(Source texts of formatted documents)

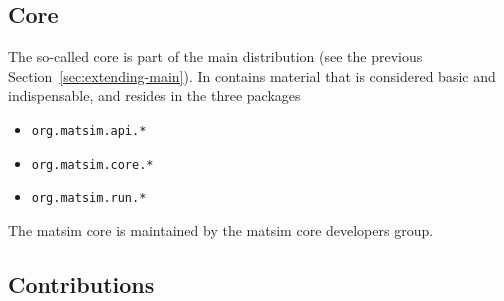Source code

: \subsection{Core}
\label{sec:extending-core}

The so-called core is part of the main distribution (see the previous Section~\ref{sec:extending-main}).  In contains material that is considered basic and indispensable, and resides in the three packages
\begin{itemize}\styleItemize
\item \lstinline{org.matsim.api.*}
\item \lstinline{org.matsim.core.*}
\item \lstinline{org.matsim.run.*}
\end{itemize}
%
The \gls{matsim} core is maintained by the \gls{matsim} core developers group.

 


\subsection{Contributions}

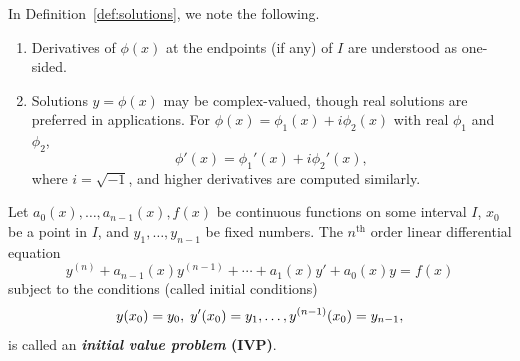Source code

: 
\begin{remark}
	In Definition~\ref{def:solutions}, we note the following.
	\begin{enumerate}[label=(\roman*), noitemsep]
		\item Derivatives of $\phi(x)$ at the endpoints (if any) of \(I\)  are understood as one-sided.
		\item Solutions $y = \phi(x)$ may be complex-valued, though real solutions are preferred in  applications. For $\phi(x) = \phi_1(x) + i \phi_2(x)$ with real $\phi_1$ and $\phi_2$, 
		\[
		\phi'(x) = \phi_1'(x) + i \phi_2'(x),
		\]
		where $i = \sqrt{-1}$, and higher derivatives are computed similarly.
	\end{enumerate}
\end{remark}



\begin{definition}
	Let   \( a_0(x), \dots, a_{n-1}(x), f(x) \)  be continuous functions on some interval \( I \), $x_0$ be a point in $I$, and $y_1,\dots, y_{n-1}$ be fixed numbers.  The $n^\text{th}$ order linear differential equation
\[
	y^{(n)} + a_{n-1}(x)y^{(n-1)} + \cdots + a_1(x)y' + a_0(x)y = f(x)
\]
subject to the conditions (called initial conditions) 
\[\\ y(x_0) = y_0,\;  y'(x_0) = y_1, \dots, y^{(n-1)}(x_0) = y_{n-1},\]
is called an \textbf{\textit{initial value problem} (IVP)}.
\end{definition}

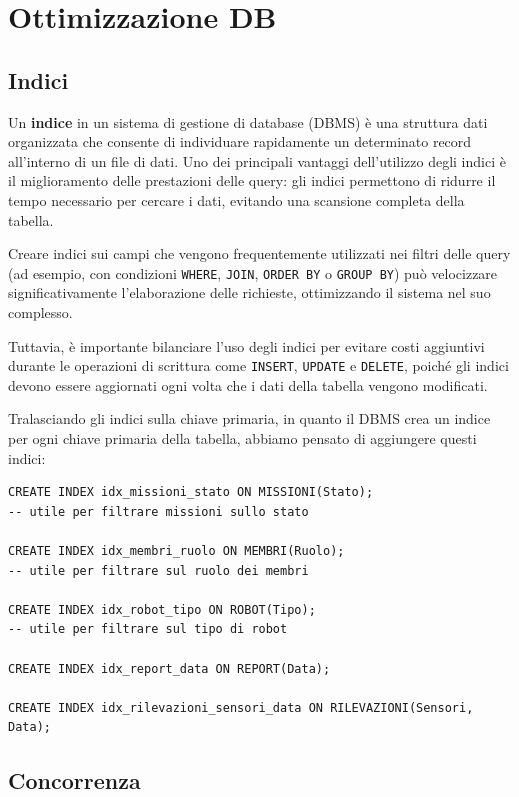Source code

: \section{Ottimizzazione DB}

\subsection{Indici}

Un \textbf{indice} in un sistema di gestione di database (DBMS) è una struttura dati organizzata che consente di individuare rapidamente un determinato record all'interno di un file di dati. Uno dei principali vantaggi dell'utilizzo degli indici è il miglioramento delle prestazioni delle query: gli indici permettono di ridurre il tempo necessario per cercare i dati, evitando una scansione completa della tabella.

Creare indici sui campi che vengono frequentemente utilizzati nei filtri delle query (ad esempio, con condizioni \texttt{WHERE}, \texttt{JOIN}, \texttt{ORDER BY} o \texttt{GROUP BY}) può velocizzare significativamente l'elaborazione delle richieste, ottimizzando il sistema nel suo complesso.

Tuttavia, è importante bilanciare l'uso degli indici per evitare costi aggiuntivi durante le operazioni di scrittura come \texttt{INSERT}, \texttt{UPDATE} e \texttt{DELETE}, poiché gli indici devono essere aggiornati ogni volta che i dati della tabella vengono modificati.

Tralasciando gli indici sulla chiave primaria, in quanto il DBMS crea un indice per ogni chiave primaria della tabella, abbiamo pensato di aggiungere questi indici: \\

\begin{lstlisting}
CREATE INDEX idx_missioni_stato ON MISSIONI(Stato); 
-- utile per filtrare missioni sullo stato

CREATE INDEX idx_membri_ruolo ON MEMBRI(Ruolo); 
-- utile per filtrare sul ruolo dei membri

CREATE INDEX idx_robot_tipo ON ROBOT(Tipo); 
-- utile per filtrare sul tipo di robot

CREATE INDEX idx_report_data ON REPORT(Data);

CREATE INDEX idx_rilevazioni_sensori_data ON RILEVAZIONI(Sensori, Data);
\end{lstlisting}

\subsection{Concorrenza}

- [ACTIVITY]: Could you repeat exactly the lines above from the line with "CREATE INDEX idx_missioni_stato" up to and including the line with "CREATE INDEX idx_report_data ON REPORT(Data);", and only those?

- [TASK RESULT]:
CREATE INDEX idx_missioni_stato ON MISSIONI(Stato); 
-- utile per filtrare missioni sullo stato

CREATE INDEX idx_membri_ruolo ON MEMBRI(Ruolo); 
-- utile per filtrare sul ruolo dei membri

CREATE INDEX idx_robot_tipo ON ROBOT(Tipo); 
-- utile per filtrare sul tipo di robot

CREATE INDEX idx_report_data ON REPORT(Data);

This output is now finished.